I would love it if you can share some further words about how the material came together and what was the recording process like?
Frank: The lyrics were getting even more introspective and less obvious. Musically we were starting to craft our strongest song structures. Most of the songs were put together in practices with an idea from one and then the others contributed collaboratively. Different parts of the title song are literally written by each of us.
Lisa: Recording was pretty fast and frenetic. We put our hearts and souls into this record, and were at the peak of our skills.
Your finest moment in music?
Frank: Just one moment? Probably playing at CBGBs on the same bill as Alex Chilton and The Replacements. I listen to the cassette made off the board of that show and we were really tight and in control, but also so close to the edge of everything falling apart.
Lisa: As a fan, some of my personal favorite shows were the few we did opening up for X shows on one of their tours that took them to the Blue Note in Columbia, Missouri. They were my musical idols so it was amazing. CBGBs was truly incredible, though. I couldn’t believe we were actually onstage at that legendary place.
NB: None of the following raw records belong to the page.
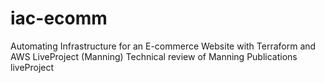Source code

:# iac-ecomm
Automating Infrastructure for an E-commerce Website with Terraform and AWS LiveProject (Manning)
Technical review of Manning Publications liveProject
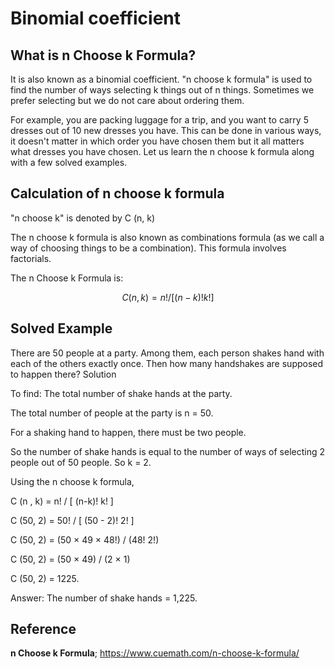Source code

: # Binomial coefficient

## What is n Choose k Formula?

It is also known as a binomial coefficient. "n choose k formula" is used to find the number of ways selecting k things out of n things. Sometimes we prefer selecting but we do not care about ordering them. 

For example, you are packing luggage for a trip, and you want to carry 5 dresses out of 10 new dresses you have. This can be done in various ways, it doesn't matter in which order you have chosen them but it all matters what dresses you have chosen. Let us learn the n choose k formula along with a few solved examples.

## Calculation of n choose k formula

"n choose k" is denoted by C (n, k) 

The n choose k formula is also known as combinations formula (as we call a way of choosing things to be a combination). This formula involves factorials.

The n Choose k Formula is:

$$
C (n , k) = n! / [ (n-k)! k! ]
$$

## Solved Example

There are 50 people at a party. Among them, each person shakes hand with each of the others exactly once. Then how many handshakes are supposed to happen there?
Solution

To find: The total number of shake hands at the party.

The total number of people at the party is n = 50.

For a shaking hand to happen, there must be two people.

So the number of shake hands is equal to the number of ways of selecting 2 people out of 50 people. So k = 2.

Using the n choose k formula,

C (n , k) = n! / [ (n-k)! k! ]

C (50, 2) = 50! / [ (50 - 2)! 2! ]

C (50, 2) = (50 × 49 × 48!) / (48! 2!)

C (50, 2) = (50 × 49) / (2 × 1)

C (50, 2) = 1225.

Answer: The number of shake hands = 1,225.

## Reference
**n Choose k Formula**; https://www.cuemath.com/n-choose-k-formula/




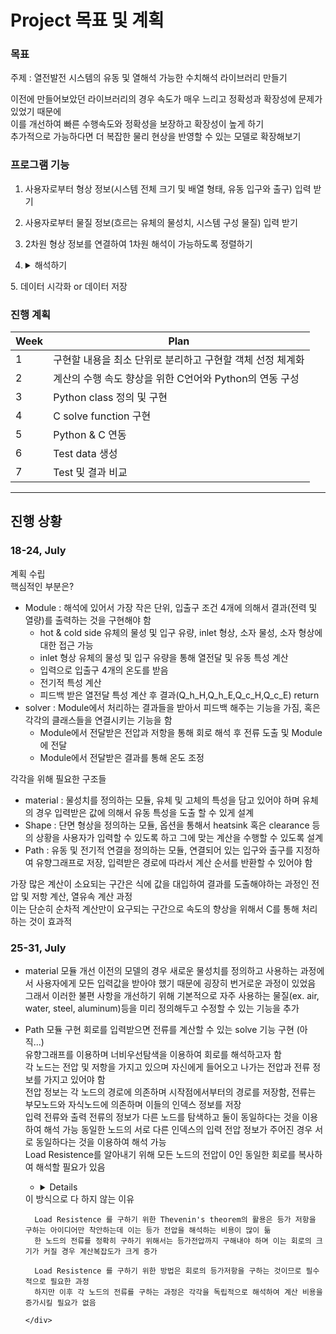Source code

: # Project 목표 및 계획

### 목표
주제 : 열전발전 시스템의 유동 및 열해석 가능한 수치해석 라이브러리 만들기
  
이전에 만들어보았던 라이브러리의 경우 속도가 매우 느리고 정확성과 확장성에 문제가 있었기 때문에  
이를 개선하여 빠른 수행속도와 정확성을 보장하고 확장성이 높게 하기  
추가적으로 가능하다면 더 복잡한 물리 현상을 반영할 수 있는 모델로 확장해보기  

### 프로그램 기능
1. 사용자로부터 형상 정보(시스템 전체 크기 및 배열 형태, 유동 입구와 출구) 입력 받기
2. 사용자로부터 물질 정보(흐르는 유체의 물성치, 시스템 구성 물질) 입력 받기
3. 2차원 형상 정보를 연결하여 1차원 해석이 가능하도록 정렬하기
4. <details>
    <summary>해석하기</summary>
    <div markdown="1">
      
      기존의 경우 Python만을 이용하여 해석을 수행하였지만 (편의성을 위해)
      이번 목표가 계산 속도의 향상인 만큼 보조적으로 C를 통해서 이 부분을 진행하고자 합니다.
      Python을 포기하지 않는 이유는 데이터 핸들링에서 C보다 유용하며  
      데이터의 전처리 및 후처리 과정의 소요시간은 해석 소요시간에 비해 굉장히 짧기 때문에  
      Python의 장점과 C의 장점을 모두 활용하기 위함입니다.
      
    </div>
  </details>
5. 데이터 시각화 or 데이터 저장

### 진행 계획
|Week|Plan|
|--|--|
|1|구현할 내용을 최소 단위로 분리하고 구현할 객체 선정 체계화|
|2|계산의 수행 속도 향상을 위한 C언어와 Python의 연동 구성|
|3|Python class 정의 및 구현|
|4|C solve function 구현|
|5|Python & C 연동|
|6|Test data 생성|
|7|Test 및 결과 비교|

*****

## 진행 상황
### 18-24, July
계획 수립  
핵심적인 부분은?  
* Module : 해석에 있어서 가장 작은 단위, 입출구 조건 4개에 의해서 결과(전력 및 열량)를 출력하는 것을 구현해야 함
  * hot & cold side 유체의 물성 및 입구 유량, inlet 형상, 소자 물성, 소자 형상에 대한 접근 가능
  * inlet 형상 유체의 물성 및 입구 유량을 통해 열전달 및 유동 특성 계산
  * 입력으로 입출구 4개의 온도를 받음
  * 전기적 특성 계산
  * 피드백 받은 열전달 특성 계산 후 결과(Q_h_H,Q_h_E,Q_c_H,Q_c_E) return
* solver : Module에서 처리하는 결과들을 받아서 피드백 해주는 기능을 가짐, 혹은 각각의 클래스들을 연결시키는 기능을 함
  * Module에서 전달받은 전압과 저항을 통해 회로 해석 후 전류 도출 및 Module에 전달
  * Module에서 전달받은 결과를 통해 온도 조정 
  
각각을 위해 필요한 구조들
* material : 물성치를 정의하는 모듈, 유체 및 고체의 특성을 담고 있어야 하며 유체의 경우 입력받은 값에 의해서 유동 특성을 도출 할 수 있게 설계
* Shape : 단면 형상을 정의하는 모듈, 옵션을 통해서 heatsink 혹은 clearance 등의 상황을 사용자가 입력할 수 있도록 하고 그에 맞는 계산을 수행할 수 있도록 설계
* Path : 유동 및 전기적 연결을 정의하는 모듈, 연결되어 있는 입구와 출구를 지정하여 유향그래프로 저장, 입력받은 경로에 따라서 계산 순서를 반환할 수 있어야 함

가장 많은 계산이 소요되는 구간은 식에 값을 대입하여 결과를 도출해야하는 과정인 전압 및 저항 계산, 열유속 계산 과정  
이는 단순히 순차적 계산만이 요구되는 구간으로 속도의 향상을 위해서 C를 통해 처리하는 것이 효과적  
  
### 25-31, July
* material 모듈 개선
  이전의 모델의 경우 새로운 물성치를 정의하고 사용하는 과정에서 사용자에게 모든 입력값을 받아야 했기 때문에 굉장히 번거로운 과정이 있었음  
  그래서 이러한 불편 사항을 개선하기 위해 기본적으로 자주 사용하는 물질(ex. air, water, steel, aluminum)등을 미리 정의해두고 수정할 수 있는 기능을 추가  
* Path 모듈 구현
  회로를 입력받으면 전류를 계산할 수 있는 solve 기능 구현 (아직...)  
  유향그래프를 이용하며 너비우선탐색을 이용하여 회로를 해석하고자 함  
  각 노드는 전압 및 저항을 가지고 있으며 자신에게 들어오고 나가는 전압과 전류 정보를 가지고 있어야 함  
  전압 정보는 각 노드의 경로에 의존하며 시작점에서부터의 경로를 저장함, 전류는 부모노드와 자식노드에 의존하며 이들의 인덱스 정보를 저장  
  입력 전류와 출력 전류의 정보가 다른 노드를 탐색하고 둘이 동일하다는 것을 이용하여 해석 가능
  동일한 노드의 서로 다른 인덱스의 입력 전압 정보가 주어진 경우 서로 동일하다는 것을 이용하여 해석 가능  
  Load Resistence를 알아내기 위해 모든 노드의 전압이 0인 동일한 회로를 복사하여 해석할 필요가 있음
    * <details>
    <summary>이 방식으로 다 하지 않는 이유</summary>
      <div markdown="1">
        
        Load Resistence 를 구하기 위한 Thevenin's theorem의 활용은 등가 저항을 구하는 아이디어만 착안하는데 이는 등가 전압을 해석하는 비용이 많이 듦  
        한 노드의 전류를 정확히 구하기 위해서는 등가전압까지 구해내야 하며 이는 회로의 크기가 커질 경우 계산복잡도가 크게 증가  
          
        Load Resistence 를 구하기 위한 방법은 회로의 등가저항을 구하는 것이므로 필수적으로 필요한 과정  
        하지만 이후 각 노드의 전류를 구하는 과정은 각각을 독립적으로 해석하여 계산 비용을 증가시킬 필요가 없음
        
      </div>
    </details>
Who knows, our finest moments may be yet to come!
Marcus: Putting a band together with not much more than an intense desire to be original and leave an impact; motivating and inspiring others; while all the while, navigating the road in front of us without a map and driving forward like at night without headlights!
What do you want people to take away from the album?
Frank: To find a song that speaks to them. Something that they would love to hear in a playlist along with other bands they enjoy. To my ear the songs still feel fresh because they were never released, but they don’t sound out of date.
Lisa: I’d like people to notice the musical progression and song development from our flexi disc all the way to these recordings. And I hope that they feel moved and want to dance!
Marcus: Music is a testament to human existence. Whether you are extremely accomplished or just play for enjoyment, leave an imprint that only you can. And it is in the simplest initiative that something can result in a life-long reward. Get Smart!